The "rising consumer demand for objective independent advice" caused the growth, said Dan Inveen, senior research manager at Moss Adams LLP of Seattle. For instance, independent-advisory firms have assets under management of $42.3 trillion, a number that spiraled 12% last year, according to the "Evolution Revolution," a 2008 report from the Investment Adviser Association of Washington and National Regulatory Services of Lakeville, Conn.
The asset figure is more than double the $20 trillion that was under management in 2002, and it is "three times larger than the [$13.8 trillion gross domestic product] of the U.S. last year," said David Tittsworth, executive director and executive vice president of the IAA, which produced the report along with NRS.
He cautioned that the number could be overstated because some assets might be included twice.
The research reviewed the ADV disclosure forms that registered advisory firms file with the Securities and Exchange Commission.
Moreover, 11,030 advisory firms registered with the SEC, a 6% increase compared with the previous report.
Despite brisk asset growth, the industry comprised primarily small businesses, 90% of which employed fewer than 50 people. Nearly half the firms employed fewer than five people.
However, almost half the assets were concentrated in a few companies. In fact, 82 firms managed at least $100 billion and more than $20 trillion in assets in aggregate.
The survey results are "further evidence of the continued transition toward the independent channel," Mr. Inveen said.

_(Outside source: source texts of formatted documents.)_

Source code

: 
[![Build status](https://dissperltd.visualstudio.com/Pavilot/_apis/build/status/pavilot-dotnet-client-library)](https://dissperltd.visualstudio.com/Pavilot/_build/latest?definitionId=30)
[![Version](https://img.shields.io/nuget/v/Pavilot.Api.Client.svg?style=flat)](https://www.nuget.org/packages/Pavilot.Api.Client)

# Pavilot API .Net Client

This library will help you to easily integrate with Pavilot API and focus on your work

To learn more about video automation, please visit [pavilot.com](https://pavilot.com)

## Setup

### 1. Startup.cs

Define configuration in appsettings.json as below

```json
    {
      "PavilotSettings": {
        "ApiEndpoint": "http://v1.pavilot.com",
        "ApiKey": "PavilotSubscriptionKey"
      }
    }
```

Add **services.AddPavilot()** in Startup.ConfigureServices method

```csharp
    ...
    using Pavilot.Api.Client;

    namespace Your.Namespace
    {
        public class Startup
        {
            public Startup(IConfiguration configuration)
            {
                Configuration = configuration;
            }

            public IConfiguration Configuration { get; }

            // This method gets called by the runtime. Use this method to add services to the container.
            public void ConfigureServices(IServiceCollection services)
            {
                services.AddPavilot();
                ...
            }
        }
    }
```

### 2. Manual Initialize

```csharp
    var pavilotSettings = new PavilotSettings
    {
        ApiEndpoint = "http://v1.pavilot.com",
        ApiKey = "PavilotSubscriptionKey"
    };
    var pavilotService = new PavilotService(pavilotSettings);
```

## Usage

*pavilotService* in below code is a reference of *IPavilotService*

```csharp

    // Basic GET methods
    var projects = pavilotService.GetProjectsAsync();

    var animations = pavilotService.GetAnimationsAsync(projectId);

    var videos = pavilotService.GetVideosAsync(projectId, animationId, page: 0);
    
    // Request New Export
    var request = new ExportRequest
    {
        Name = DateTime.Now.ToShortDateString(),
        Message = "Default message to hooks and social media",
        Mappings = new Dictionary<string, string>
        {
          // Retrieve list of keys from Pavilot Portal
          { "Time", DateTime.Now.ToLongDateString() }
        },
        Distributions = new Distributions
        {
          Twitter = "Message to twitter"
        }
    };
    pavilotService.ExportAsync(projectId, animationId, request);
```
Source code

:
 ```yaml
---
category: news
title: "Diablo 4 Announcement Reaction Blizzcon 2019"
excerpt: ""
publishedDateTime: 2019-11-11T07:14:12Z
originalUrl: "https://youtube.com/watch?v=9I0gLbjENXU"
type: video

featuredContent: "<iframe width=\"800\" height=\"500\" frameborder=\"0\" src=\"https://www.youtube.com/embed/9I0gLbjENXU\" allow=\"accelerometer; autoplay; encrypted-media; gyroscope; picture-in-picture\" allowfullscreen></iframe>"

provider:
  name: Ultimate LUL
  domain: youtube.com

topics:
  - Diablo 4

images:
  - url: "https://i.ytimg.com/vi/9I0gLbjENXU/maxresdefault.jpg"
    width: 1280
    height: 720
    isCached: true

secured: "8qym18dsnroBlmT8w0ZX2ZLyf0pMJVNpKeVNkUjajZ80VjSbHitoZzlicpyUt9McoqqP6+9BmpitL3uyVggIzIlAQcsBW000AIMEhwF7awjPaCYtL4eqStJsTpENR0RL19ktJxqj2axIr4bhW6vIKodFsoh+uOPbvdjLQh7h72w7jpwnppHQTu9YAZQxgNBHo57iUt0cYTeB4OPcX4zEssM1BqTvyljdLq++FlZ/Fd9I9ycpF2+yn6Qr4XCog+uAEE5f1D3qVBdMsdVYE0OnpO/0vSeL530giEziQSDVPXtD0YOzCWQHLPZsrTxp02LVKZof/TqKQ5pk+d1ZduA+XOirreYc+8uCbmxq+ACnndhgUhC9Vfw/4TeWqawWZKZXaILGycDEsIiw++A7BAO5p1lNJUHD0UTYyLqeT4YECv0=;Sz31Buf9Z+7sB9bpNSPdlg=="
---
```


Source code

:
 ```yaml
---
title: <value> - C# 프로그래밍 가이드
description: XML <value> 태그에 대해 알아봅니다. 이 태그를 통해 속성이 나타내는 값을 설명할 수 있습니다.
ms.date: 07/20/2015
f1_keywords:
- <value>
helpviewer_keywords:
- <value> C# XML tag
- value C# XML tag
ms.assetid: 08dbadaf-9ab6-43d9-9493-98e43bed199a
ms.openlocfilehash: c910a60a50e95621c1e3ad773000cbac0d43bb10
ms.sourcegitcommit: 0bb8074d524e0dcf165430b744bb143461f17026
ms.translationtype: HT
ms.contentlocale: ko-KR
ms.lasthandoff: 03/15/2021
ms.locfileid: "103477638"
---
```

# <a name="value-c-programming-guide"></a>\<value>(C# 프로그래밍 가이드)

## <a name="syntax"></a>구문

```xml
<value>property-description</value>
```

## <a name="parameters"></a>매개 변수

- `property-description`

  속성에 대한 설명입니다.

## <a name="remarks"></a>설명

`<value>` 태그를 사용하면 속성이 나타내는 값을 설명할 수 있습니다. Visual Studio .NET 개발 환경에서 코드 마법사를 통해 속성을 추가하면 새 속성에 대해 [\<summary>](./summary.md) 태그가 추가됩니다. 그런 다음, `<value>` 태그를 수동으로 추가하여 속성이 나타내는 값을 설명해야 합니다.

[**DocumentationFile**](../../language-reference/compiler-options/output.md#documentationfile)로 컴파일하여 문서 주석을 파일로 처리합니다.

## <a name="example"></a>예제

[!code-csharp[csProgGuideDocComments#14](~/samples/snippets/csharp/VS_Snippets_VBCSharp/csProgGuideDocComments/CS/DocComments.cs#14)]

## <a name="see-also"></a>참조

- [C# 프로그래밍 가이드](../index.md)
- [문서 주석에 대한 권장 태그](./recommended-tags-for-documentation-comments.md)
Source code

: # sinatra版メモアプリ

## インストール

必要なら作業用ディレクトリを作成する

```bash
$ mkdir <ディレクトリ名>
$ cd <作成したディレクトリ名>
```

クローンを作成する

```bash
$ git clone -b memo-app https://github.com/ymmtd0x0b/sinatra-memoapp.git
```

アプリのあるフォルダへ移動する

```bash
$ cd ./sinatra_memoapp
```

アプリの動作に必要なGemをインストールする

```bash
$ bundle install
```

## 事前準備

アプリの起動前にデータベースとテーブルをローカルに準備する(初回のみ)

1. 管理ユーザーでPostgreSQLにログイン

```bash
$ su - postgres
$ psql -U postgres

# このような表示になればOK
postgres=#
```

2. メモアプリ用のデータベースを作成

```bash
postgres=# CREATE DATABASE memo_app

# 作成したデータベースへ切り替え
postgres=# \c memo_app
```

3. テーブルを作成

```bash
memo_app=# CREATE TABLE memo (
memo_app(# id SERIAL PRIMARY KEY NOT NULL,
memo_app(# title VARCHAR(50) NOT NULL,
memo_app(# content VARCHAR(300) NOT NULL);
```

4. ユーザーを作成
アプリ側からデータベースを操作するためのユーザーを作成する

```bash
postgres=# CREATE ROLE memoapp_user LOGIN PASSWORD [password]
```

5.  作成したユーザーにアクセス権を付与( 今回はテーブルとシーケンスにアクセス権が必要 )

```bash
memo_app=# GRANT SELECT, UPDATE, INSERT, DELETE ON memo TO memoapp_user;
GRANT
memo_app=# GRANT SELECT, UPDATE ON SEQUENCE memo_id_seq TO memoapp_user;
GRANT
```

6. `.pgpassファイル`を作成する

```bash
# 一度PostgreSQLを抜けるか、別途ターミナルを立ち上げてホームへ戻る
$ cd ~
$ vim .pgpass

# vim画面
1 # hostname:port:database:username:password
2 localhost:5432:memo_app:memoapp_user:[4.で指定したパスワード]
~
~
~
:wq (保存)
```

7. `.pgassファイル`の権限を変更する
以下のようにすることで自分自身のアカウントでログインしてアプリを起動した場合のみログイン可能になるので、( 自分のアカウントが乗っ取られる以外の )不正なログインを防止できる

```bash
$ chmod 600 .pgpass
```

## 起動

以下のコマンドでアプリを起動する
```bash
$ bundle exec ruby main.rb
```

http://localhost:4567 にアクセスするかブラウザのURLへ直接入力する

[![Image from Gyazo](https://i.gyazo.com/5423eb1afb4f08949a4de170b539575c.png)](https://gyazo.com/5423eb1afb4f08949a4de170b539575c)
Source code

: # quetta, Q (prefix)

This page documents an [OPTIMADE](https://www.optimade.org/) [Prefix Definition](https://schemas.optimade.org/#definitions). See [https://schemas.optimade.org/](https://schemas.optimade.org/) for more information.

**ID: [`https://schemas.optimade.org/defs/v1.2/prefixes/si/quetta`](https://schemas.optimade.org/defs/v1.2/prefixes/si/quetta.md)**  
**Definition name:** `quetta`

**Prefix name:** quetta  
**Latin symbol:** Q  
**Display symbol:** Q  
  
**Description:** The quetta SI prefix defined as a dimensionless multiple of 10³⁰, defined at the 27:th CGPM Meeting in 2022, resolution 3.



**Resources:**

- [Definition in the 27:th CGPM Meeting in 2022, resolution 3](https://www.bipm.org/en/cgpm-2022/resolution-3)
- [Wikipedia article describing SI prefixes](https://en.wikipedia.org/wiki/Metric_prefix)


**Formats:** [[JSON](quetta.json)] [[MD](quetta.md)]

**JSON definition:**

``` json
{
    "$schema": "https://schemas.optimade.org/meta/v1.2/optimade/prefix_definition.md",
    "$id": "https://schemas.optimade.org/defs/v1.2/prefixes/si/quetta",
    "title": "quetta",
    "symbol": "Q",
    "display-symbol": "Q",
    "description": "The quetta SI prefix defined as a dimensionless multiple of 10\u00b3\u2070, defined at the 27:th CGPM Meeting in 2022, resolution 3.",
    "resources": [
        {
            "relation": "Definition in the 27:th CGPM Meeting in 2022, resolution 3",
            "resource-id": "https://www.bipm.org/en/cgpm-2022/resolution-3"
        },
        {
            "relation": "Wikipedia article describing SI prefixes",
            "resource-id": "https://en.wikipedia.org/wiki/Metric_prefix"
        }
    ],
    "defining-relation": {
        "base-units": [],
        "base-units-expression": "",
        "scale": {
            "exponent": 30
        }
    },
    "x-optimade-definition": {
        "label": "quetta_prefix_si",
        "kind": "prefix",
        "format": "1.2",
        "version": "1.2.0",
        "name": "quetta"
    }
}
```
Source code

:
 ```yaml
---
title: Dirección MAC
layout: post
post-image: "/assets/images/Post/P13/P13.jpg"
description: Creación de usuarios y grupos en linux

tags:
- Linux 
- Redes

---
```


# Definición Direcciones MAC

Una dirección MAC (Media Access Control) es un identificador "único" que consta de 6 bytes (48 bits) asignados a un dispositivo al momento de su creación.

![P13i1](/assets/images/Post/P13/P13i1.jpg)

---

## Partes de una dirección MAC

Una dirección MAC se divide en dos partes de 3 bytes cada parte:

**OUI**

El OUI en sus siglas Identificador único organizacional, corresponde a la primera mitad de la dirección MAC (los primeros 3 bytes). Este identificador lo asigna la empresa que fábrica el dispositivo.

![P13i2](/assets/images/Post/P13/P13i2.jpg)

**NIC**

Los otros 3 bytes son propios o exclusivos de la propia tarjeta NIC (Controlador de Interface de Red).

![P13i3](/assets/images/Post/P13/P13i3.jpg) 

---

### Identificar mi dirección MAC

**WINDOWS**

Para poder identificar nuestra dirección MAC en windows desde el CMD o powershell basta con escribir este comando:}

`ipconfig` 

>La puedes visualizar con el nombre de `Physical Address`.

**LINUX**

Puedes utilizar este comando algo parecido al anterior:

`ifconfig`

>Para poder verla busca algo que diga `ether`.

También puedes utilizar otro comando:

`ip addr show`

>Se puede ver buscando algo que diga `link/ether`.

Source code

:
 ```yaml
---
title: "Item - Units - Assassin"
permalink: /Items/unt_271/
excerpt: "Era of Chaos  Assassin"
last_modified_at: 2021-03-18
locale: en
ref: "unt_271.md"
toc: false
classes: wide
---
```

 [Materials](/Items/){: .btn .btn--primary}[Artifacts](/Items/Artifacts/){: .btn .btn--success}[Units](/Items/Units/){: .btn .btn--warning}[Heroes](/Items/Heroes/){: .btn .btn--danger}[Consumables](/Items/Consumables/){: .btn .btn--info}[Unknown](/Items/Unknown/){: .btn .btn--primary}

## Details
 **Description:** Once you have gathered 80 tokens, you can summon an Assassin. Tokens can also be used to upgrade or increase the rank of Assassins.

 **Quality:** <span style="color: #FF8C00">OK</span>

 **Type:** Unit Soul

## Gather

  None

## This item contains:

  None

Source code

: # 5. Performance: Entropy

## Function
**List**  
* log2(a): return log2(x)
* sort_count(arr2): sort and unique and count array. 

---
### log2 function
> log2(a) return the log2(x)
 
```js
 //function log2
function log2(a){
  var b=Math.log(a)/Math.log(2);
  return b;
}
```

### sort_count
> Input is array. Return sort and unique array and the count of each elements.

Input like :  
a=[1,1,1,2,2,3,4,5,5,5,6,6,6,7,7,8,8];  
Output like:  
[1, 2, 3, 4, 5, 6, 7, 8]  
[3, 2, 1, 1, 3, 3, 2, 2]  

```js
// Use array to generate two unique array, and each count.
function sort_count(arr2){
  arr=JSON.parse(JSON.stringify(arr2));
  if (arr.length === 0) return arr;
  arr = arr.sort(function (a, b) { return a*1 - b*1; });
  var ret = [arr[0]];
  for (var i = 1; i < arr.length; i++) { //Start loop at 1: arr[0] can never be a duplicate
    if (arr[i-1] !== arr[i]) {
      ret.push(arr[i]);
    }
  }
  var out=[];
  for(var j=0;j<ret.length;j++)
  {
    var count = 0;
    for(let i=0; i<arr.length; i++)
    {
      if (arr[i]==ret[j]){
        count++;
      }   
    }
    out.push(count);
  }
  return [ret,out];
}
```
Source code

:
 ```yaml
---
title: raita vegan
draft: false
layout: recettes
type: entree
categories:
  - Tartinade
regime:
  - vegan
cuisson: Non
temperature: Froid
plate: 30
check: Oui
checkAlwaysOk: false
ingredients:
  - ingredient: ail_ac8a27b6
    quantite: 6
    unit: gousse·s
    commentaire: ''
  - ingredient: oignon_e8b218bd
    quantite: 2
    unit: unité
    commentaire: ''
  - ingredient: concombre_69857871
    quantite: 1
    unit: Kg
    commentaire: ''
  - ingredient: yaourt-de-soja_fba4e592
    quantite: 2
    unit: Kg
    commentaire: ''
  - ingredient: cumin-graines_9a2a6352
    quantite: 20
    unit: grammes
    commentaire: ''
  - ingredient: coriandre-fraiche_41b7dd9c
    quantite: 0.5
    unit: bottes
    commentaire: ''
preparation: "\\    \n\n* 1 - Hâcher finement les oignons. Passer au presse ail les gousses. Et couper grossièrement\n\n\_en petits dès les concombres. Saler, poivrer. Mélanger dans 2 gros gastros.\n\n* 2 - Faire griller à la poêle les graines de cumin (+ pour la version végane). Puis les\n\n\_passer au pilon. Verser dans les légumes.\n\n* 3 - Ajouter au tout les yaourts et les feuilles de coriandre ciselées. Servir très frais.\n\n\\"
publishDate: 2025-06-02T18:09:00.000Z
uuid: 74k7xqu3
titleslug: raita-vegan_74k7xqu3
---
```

The IAA-NRS study results "are consistent with what we're seeing in our study results. It further supports that on the independent side, you are seeing healthy growth," he said.
Moss Adams found that among the 743 firms it studied, median advisory firm assets had climbed 18% at yearend 2007 to $110 million per firm, compared with a year earlier, Mr. Inveen said.
"Business continues to expand despite a slowing capital market," he said. Client growth increased 9% to a median of 160 clients at the end of last year.
A catalyst for the growth among independents is a negative perception of the wirehouses by clients as well as all the various challenges they have had, Mr. Inveen said. Many clients prefer wealth management services to product-oriented solutions
In addition to the growth figures for advisory firms, the IAA-NRS report determined that despite a wave of de-registrations after the U.S. Court of Appeals for the District of Columbia Circuit overruled an SEC hedge fund rule that required registration in 2006, a significant number of hedge funds have remained registered.
In 2008 thus far, 1,868 advisory firms that manage hedge funds have registered with the SEC.
"These hedge fund advisers are dealing with an institutional clientele that wants to do business with a registered regulated entity," Mr. Tittsworth said.
Fully 56% of advisers did business with pensions, corporations and charities.
Seventy-two percent of firms served high-net-worth investors who had at least $1 million in investible assets.
By contrast, 63% of firms also had clients who weren't high-net-worth. Just 15% of the firms advised investment companies.
Ninety-six percent of the advisory firms charged asset-based fees, about the same number as the previous two years, the IAA-NRS study found.